►

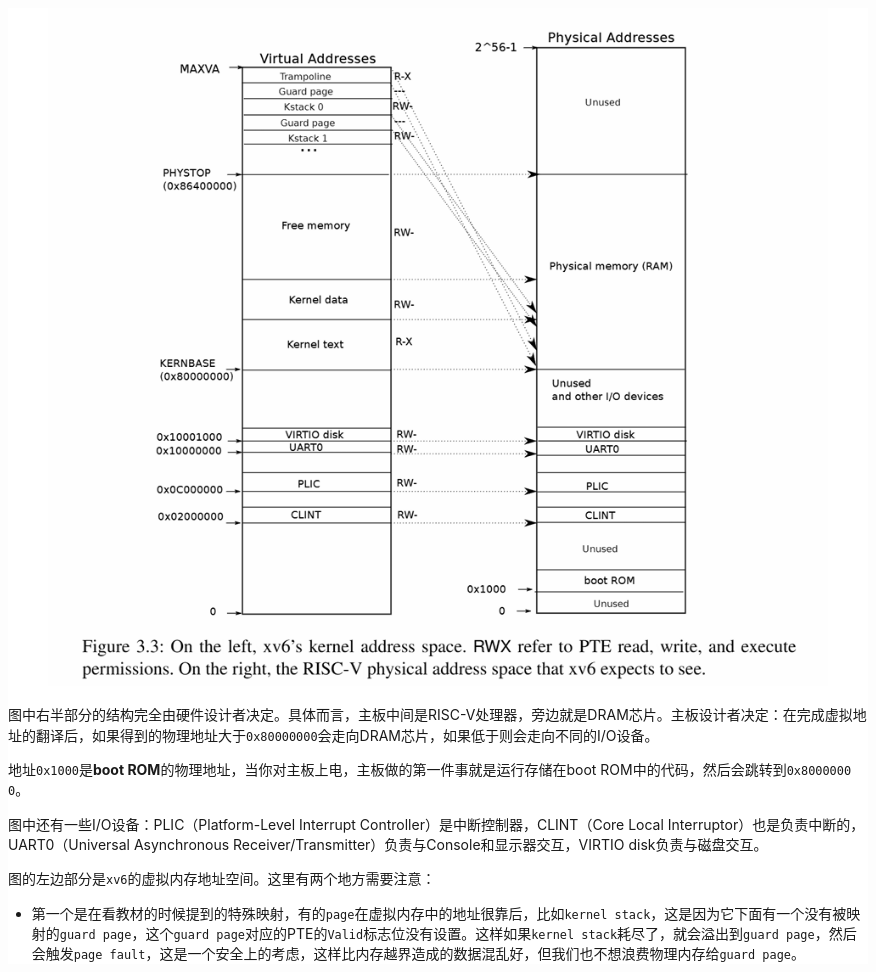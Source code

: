 <figure><img src="../../.gitbook/assets/2025-03-25-08-30-40-image.png" alt=""><figcaption></figcaption></figure>

图中右半部分的结构完全由硬件设计者决定。具体而言，主板中间是RISC-V处理器，旁边就是DRAM芯片。主板设计者决定：在完成虚拟地址的翻译后，如果得到的物理地址大于`0x80000000`会走向DRAM芯片，如果低于则会走向不同的I/O设备。

地址`0x1000`是**boot ROM**的物理地址，当你对主板上电，主板做的第一件事就是运行存储在boot ROM中的代码，然后会跳转到`0x80000000`。

图中还有一些I/O设备：PLIC（Platform-Level Interrupt Controller）是中断控制器，CLINT（Core Local Interruptor）也是负责中断的，UART0（Universal Asynchronous Receiver/Transmitter）负责与Console和显示器交互，VIRTIO disk负责与磁盘交互。

图的左边部分是`xv6`的虚拟内存地址空间。这里有两个地方需要注意：

*   第一个是在看教材的时候提到的特殊映射，有的`page`在虚拟内存中的地址很靠后，比如`kernel stack`，这是因为它下面有一个没有被映射的`guard page`，这个`guard page`对应的PTE的`Valid`标志位没有设置。这样如果`kernel stack`耗尽了，就会溢出到`guard page`，然后会触发`page fault`，这是一个安全上的考虑，这样比内存越界造成的数据混乱好，但我们也不想浪费物理内存给`guard page`。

◄

Please hand back every entry above exactly, with no images in the copy.

Source code

: <figure><img src="../../.gitbook/assets/2025-03-25-08-30-40-image.png" alt=""><figcaption></figcaption></figure>

图中右半部分的结构完全由硬件设计者决定。具体而言，主板中间是RISC-V处理器，旁边就是DRAM芯片。主板设计者决定：在完成虚拟地址的翻译后，如果得到的物理地址大于`0x80000000`会走向DRAM芯片，如果低于则会走向不同的I/O设备。

地址`0x1000`是**boot ROM**的物理地址，当你对主板上电，主板做的第一件事就是运行存储在boot ROM中的代码，然后会跳转到`0x80000000`。

图中还有一些I/O设备：PLIC（Platform-Level Interrupt Controller）是中断控制器，CLINT（Core Local Interruptor）也是负责中断的，UART0（Universal Asynchronous Receiver/Transmitter）负责与Console和显示器交互，VIRTIO disk负责与磁盘交互。

图的左边部分是`xv6`的虚拟内存地址空间。这里有两个地方需要注意：

*   第一个是在看教材的时候提到的特殊映射，有的`page`在虚拟内存中的地址很靠后，比如`kernel stack`，这是因为它下面有一个没有被映射的`guard page`，这个`guard page`对应的PTE的`Valid`标志位没有设置。这样如果`kernel stack`耗尽了，就会溢出到`guard page`，然后会触发`page fault`，这是一个安全上的考虑，这样比内存越界造成的数据混乱好，但我们也不想浪费物理内存给`guard page`。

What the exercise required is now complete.